##### ENTRIES SUPPLIED

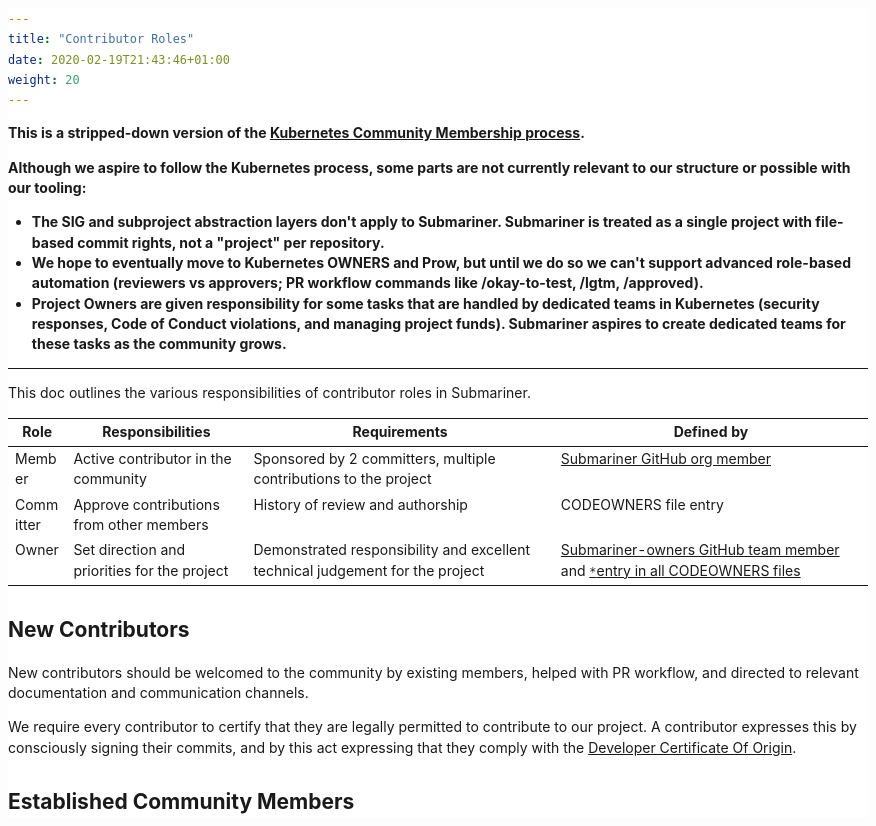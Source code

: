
 ```yaml
---
title: "Contributor Roles"
date: 2020-02-19T21:43:46+01:00
weight: 20
---
```


**This is a stripped-down version of the [Kubernetes Community Membership
process][parent process].**

**Although we aspire to follow the Kubernetes process, some parts are not currently
relevant to our structure or possible with our tooling:**

* **The SIG and subproject abstraction layers don't apply to Submariner.
  Submariner is treated as a single project with file-based commit rights, not
  a "project" per repository.**
* **We hope to eventually move to Kubernetes OWNERS and Prow, but until we do so we
  can't support advanced role-based automation (reviewers vs approvers;
  PR workflow commands like /okay-to-test, /lgtm, /approved).**
* **Project Owners are given responsibility for some tasks that are handled by dedicated teams in Kubernetes (security responses, Code of
  Conduct violations, and managing project funds). Submariner aspires to create dedicated teams for these tasks as the community grows.**

---

This doc outlines the various responsibilities of contributor roles in
Submariner.


| Role | Responsibilities | Requirements | Defined by |
| ---- | ---------------- | ------------ | ---------- |
| Member | Active contributor in the community | Sponsored by 2 committers, multiple contributions to the project | [Submariner GitHub org member][org members] |
| Committer | Approve contributions from other members | History of review and authorship | CODEOWNERS file entry |
| Owner | Set direction and priorities for the project | Demonstrated responsibility and excellent technical judgement for the project | [Submariner-owners GitHub team member][owners team] and [`*`entry in all CODEOWNERS files][codeowners file] |


## New Contributors

New contributors should be welcomed to the community by existing members,
helped with PR workflow, and directed to relevant documentation and
communication channels.

We require every contributor to certify that they are legally permitted to contribute to our project.
A contributor expresses this by consciously signing their commits,
and by this act expressing that they comply with the [Developer Certificate Of Origin](https://developercertificate.org/).

## Established Community Members


[parent process]: https://github.com/kubernetes/community/blob/7d2ebad43cde06607cde3d55e9eed4bb08a286a9/community-membership.md
[code reviews]: ../../development/code-review
[community expectations]: https://github.com/kubernetes/community/blob/7d2ebad43cde06607cde3d55e9eed4bb08a286a9/contributors/guide/expectations.md
[development]: ../../development
[community]: ..
[Submariner org]: https://github.com/submariner-io
[`submariner-dev@googlegroups.com`]: https://groups.google.com/forum/#!forum/submariner-dev
[membership request issue]: https://github.com/submariner-io/submariner/issues/new?template=membership.md&title=REQUEST%3A%20New%20membership%20request%20for%20%3Cyour-GH-handle%3E
[membership template]: https://github.com/submariner-io/submariner/blob/devel/.github/ISSUE_TEMPLATE/membership.md
[committership request issue]: https://github.com/submariner-io/submariner/issues/new?template=committership.md&title=REQUEST%3A%20New%20committer%20rights%20request%20for%20%3Cyour-GH-handle%3E
[committership template]: https://github.com/submariner-io/submariner/blob/devel/.github/ISSUE_TEMPLATE/committership.md
[two-factor authentication]: https://docs.github.com/en/authentication/securing-your-account-with-two-factor-authentication-2fa/about-two-factor-authentication
[owners team]: https://github.com/orgs/submariner-io/teams/submariner-owners
[codeowners file]: https://github.com/submariner-io/submariner/blob/devel/CODEOWNERS.in
[org members]: https://github.com/orgs/submariner-io/people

##########

PROBLEM: What is the number of lines in the records that hold "contributions"? Give the number by itself.

RESPONSE: 2